We validated the performance of the TLFND model using a fake news detection database called FakenewsNet DataSet (consisting of two datasets, PolitiFact and GossipCop) [43] in conjunction with a dataset, Twitter, applied to the Scalable Multimedia task of MediaEval 2016 [44].

PolitiFact dataset. The PolitiFact dataset focuses on politically relevant news and incorporates fact-checking information gathered from the PolitiFact website (www.politifact.com accessed on 15 June 2023). It includes news articles, fact checks, and associated comments from social media platforms. Fact checkers have rated each news article as true, partially true, or false. Each news article within this dataset contains various details, such as text content, news image address, posting time, author information, and social media comments.
GossipCop dataset. The GossipCop dataset, on the other hand, revolves around entertainment and celebrity news. It consists of entertainment news articles and related comments obtained from the GossipCop website (www.gossipcop.com accessed on 15 June 2023). Similar to the PolitiFact dataset, each news article within the GossipCop dataset includes information like text content, news image address, posting time, author information, and associated social media comments. The news items in this dataset have been rated as either true or false.
Twitter dataset. The Twitter dataset is an English-language dataset containing images and text released for the MediaEval multimedia task, and in order to validate the model performance of TLFND in multiple scenarios, we will use tweets containing text and image content, filtering out other tweets (e.g., with video, etc.).

To adapt the TLFND model, we extracted a subset of data from the FakenewsNet DataSet, which is a database specifically designed for fake news detection. We focused on collecting news headlines, content, and images while excluding publication time, author information, and user comments, as these data were not relevant to our model. Additionally, we removed news articles that did not contain any images. In total, we collected 853 data samples from the PolitiFact dataset, consisting of 529 real news items and 326 fake news items. Similarly, we collected 15,613 data samples from the GossipCop dataset, including 12,119 real news items and 3494 fake news items. Finally, 11,261 data—4425 real data and 6836 fake data—were collected in the Twitter dataset. All three datasets were divided into training and test sets using a 5:1 ratio, as presented in Table 1.

5.2. Evaluation Metrics

In this section, evaluation metrics for assessing the fake news detection model TLFND, including accuracy, recall, precision, and F1 score, are presented in Equations (9), (10), (11), and (12), respectively.
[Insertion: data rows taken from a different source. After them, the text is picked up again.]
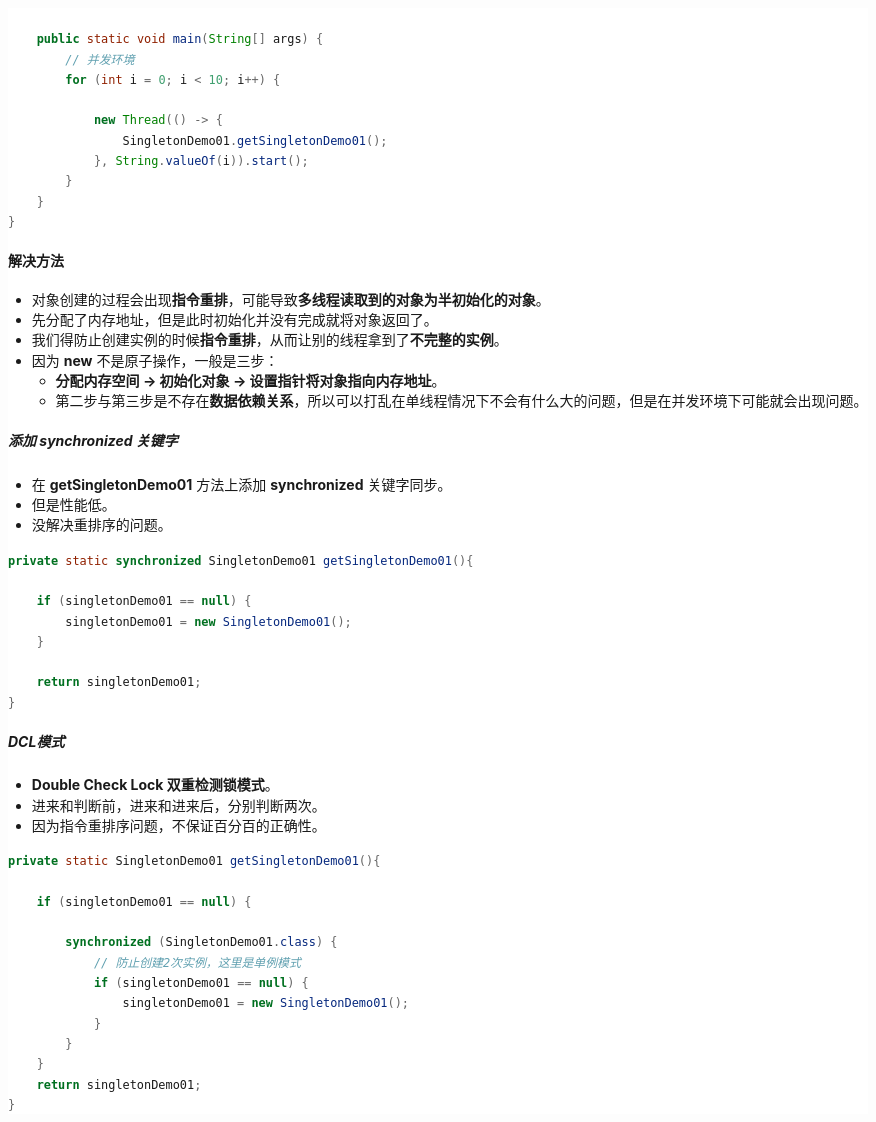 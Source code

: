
 ```java

    public static void main(String[] args) {
        // 并发环境
        for (int i = 0; i < 10; i++) {

            new Thread(() -> {
                SingletonDemo01.getSingletonDemo01();
            }, String.valueOf(i)).start();
        }
    }
}

```



#### 解决方法

- 对象创建的过程会出现**指令重排**，可能导致**多线程读取到的对象为半初始化的对象**。
- 先分配了内存地址，但是此时初始化并没有完成就将对象返回了。
- 我们得防止创建实例的时候**指令重排**，从而让别的线程拿到了**不完整的实例**。
- 因为 **new** 不是原子操作，一般是三步：
  - **分配内存空间 -> 初始化对象 -> 设置指针将对象指向内存地址**。
  - 第二步与第三步是不存在**数据依赖关系**，所以可以打乱在单线程情况下不会有什么大的问题，但是在并发环境下可能就会出现问题。



##### 添加 synchronized 关键字

- 在 **getSingletonDemo01** 方法上添加 **synchronized** 关键字同步。
- 但是性能低。
- 没解决重排序的问题。

```java
private static synchronized SingletonDemo01 getSingletonDemo01(){

    if (singletonDemo01 == null) {
        singletonDemo01 = new SingletonDemo01();
    }

    return singletonDemo01;
}
```



##### DCL模式

- **Double Check Lock 双重检测锁模式**。
- 进来和判断前，进来和进来后，分别判断两次。
- 因为指令重排序问题，不保证百分百的正确性。

```java
private static SingletonDemo01 getSingletonDemo01(){

    if (singletonDemo01 == null) {
        
        synchronized (SingletonDemo01.class) {
            // 防止创建2次实例，这里是单例模式
            if (singletonDemo01 == null) {
                singletonDemo01 = new SingletonDemo01();
            }  
        }
    }
    return singletonDemo01;
}
```
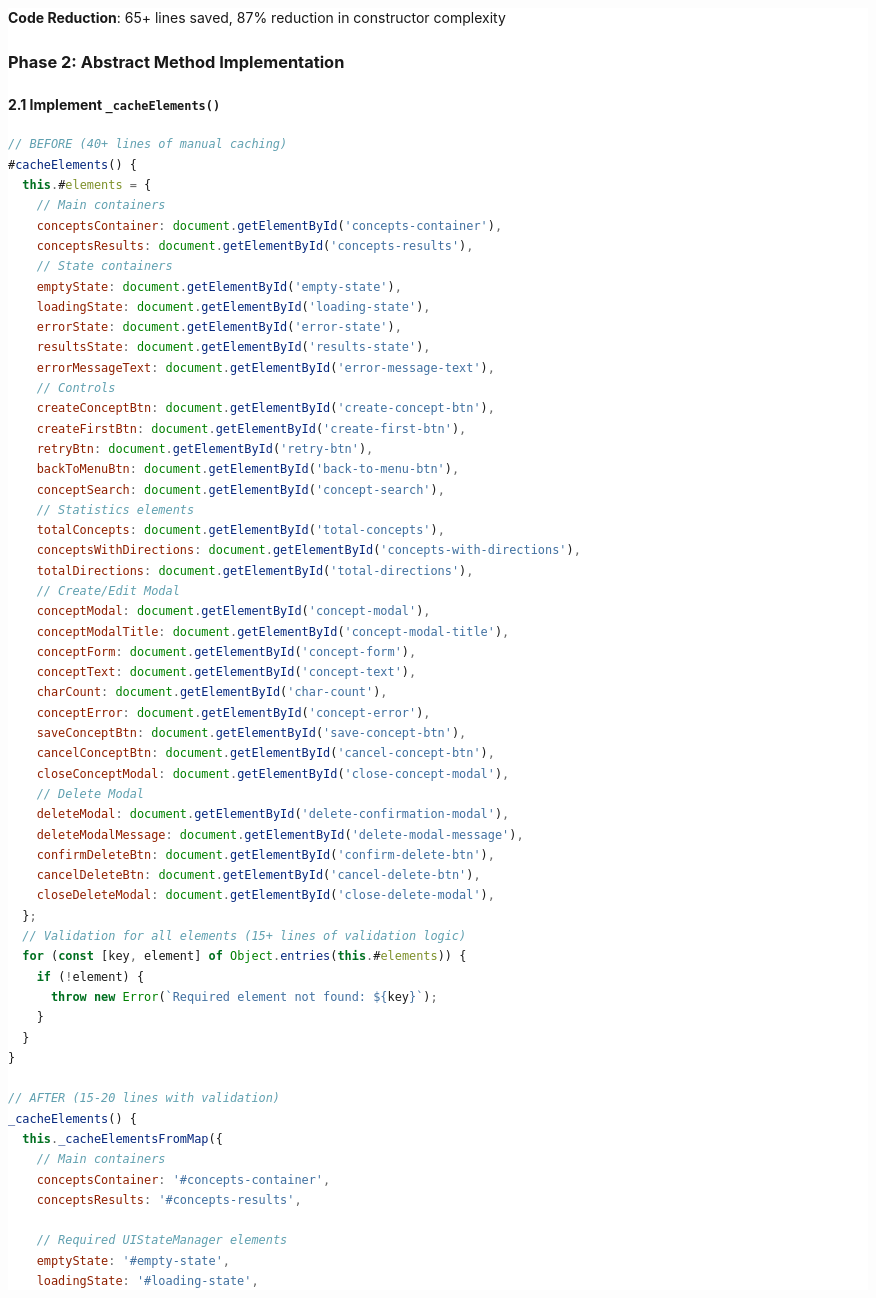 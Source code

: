 **Code Reduction**: 65+ lines saved, 87% reduction in constructor complexity

### Phase 2: Abstract Method Implementation

#### 2.1 Implement `_cacheElements()`

```javascript
// BEFORE (40+ lines of manual caching)
#cacheElements() {
  this.#elements = {
    // Main containers
    conceptsContainer: document.getElementById('concepts-container'),
    conceptsResults: document.getElementById('concepts-results'),
    // State containers
    emptyState: document.getElementById('empty-state'),
    loadingState: document.getElementById('loading-state'),
    errorState: document.getElementById('error-state'),
    resultsState: document.getElementById('results-state'),
    errorMessageText: document.getElementById('error-message-text'),
    // Controls
    createConceptBtn: document.getElementById('create-concept-btn'),
    createFirstBtn: document.getElementById('create-first-btn'),
    retryBtn: document.getElementById('retry-btn'),
    backToMenuBtn: document.getElementById('back-to-menu-btn'),
    conceptSearch: document.getElementById('concept-search'),
    // Statistics elements
    totalConcepts: document.getElementById('total-concepts'),
    conceptsWithDirections: document.getElementById('concepts-with-directions'),
    totalDirections: document.getElementById('total-directions'),
    // Create/Edit Modal
    conceptModal: document.getElementById('concept-modal'),
    conceptModalTitle: document.getElementById('concept-modal-title'),
    conceptForm: document.getElementById('concept-form'),
    conceptText: document.getElementById('concept-text'),
    charCount: document.getElementById('char-count'),
    conceptError: document.getElementById('concept-error'),
    saveConceptBtn: document.getElementById('save-concept-btn'),
    cancelConceptBtn: document.getElementById('cancel-concept-btn'),
    closeConceptModal: document.getElementById('close-concept-modal'),
    // Delete Modal
    deleteModal: document.getElementById('delete-confirmation-modal'),
    deleteModalMessage: document.getElementById('delete-modal-message'),
    confirmDeleteBtn: document.getElementById('confirm-delete-btn'),
    cancelDeleteBtn: document.getElementById('cancel-delete-btn'),
    closeDeleteModal: document.getElementById('close-delete-modal'),
  };
  // Validation for all elements (15+ lines of validation logic)
  for (const [key, element] of Object.entries(this.#elements)) {
    if (!element) {
      throw new Error(`Required element not found: ${key}`);
    }
  }
}

// AFTER (15-20 lines with validation)
_cacheElements() {
  this._cacheElementsFromMap({
    // Main containers
    conceptsContainer: '#concepts-container',
    conceptsResults: '#concepts-results',

    // Required UIStateManager elements
    emptyState: '#empty-state',
    loadingState: '#loading-state',
```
Accuracy = \frac{T P + T N}{T P + T N + F P + F N}

(9)

Recall = \frac{T P}{T P + F N}

(10)

Precision = \frac{T P + T N}{T P + F P}

(11)

F 1 Score = \frac{2 \times (Precision \times Recall)}{Precision + Recal}

(12)

5.3. Model Parameters

We conducted our experiments on an NVIDIA RTX 4090 GPU with 24 GB of RAM, utilizing CUDA version 11.0 for implementation. In our setup, we defined the maximum input length for news headlines as 100 and for news content as 510. We extracted headline and content dimensions of 128 and 512, respectively. For the input images, we resized them to

224 \times 224

pixels. Subsequently, the images were processed through two fully connected layers of VGG-19, with the first fully connected layer having a dimension of 1024 and the second fully connected layer outputting a dimension of 256. To prevent overfitting and enhance model convergence, we employed the AdamW optimizer with a learning rate of

1 \times 10^{- 5}

. Furthermore, to improve the generalization ability of the model, we applied a dropout rate of 0.4. In both datasets, we use an approximate ratio of 5:1 to divide the dataset for training and testing. During the training phase, each batch consisted of sixteen samples (train_batch_size), while during the evaluation phase, each batch contained one sample (eval_batch_size). We conducted a total of 50 training sessions (epochs), with the specific parameter settings detailed in Table 2.

5.4. Baselines

We conducted experiments using the FakenewsNet database (PolitiFact and GossipCop) and the Twitter dataset. We compared the results of two types of models: single-peak detection models and multi-peak detection models.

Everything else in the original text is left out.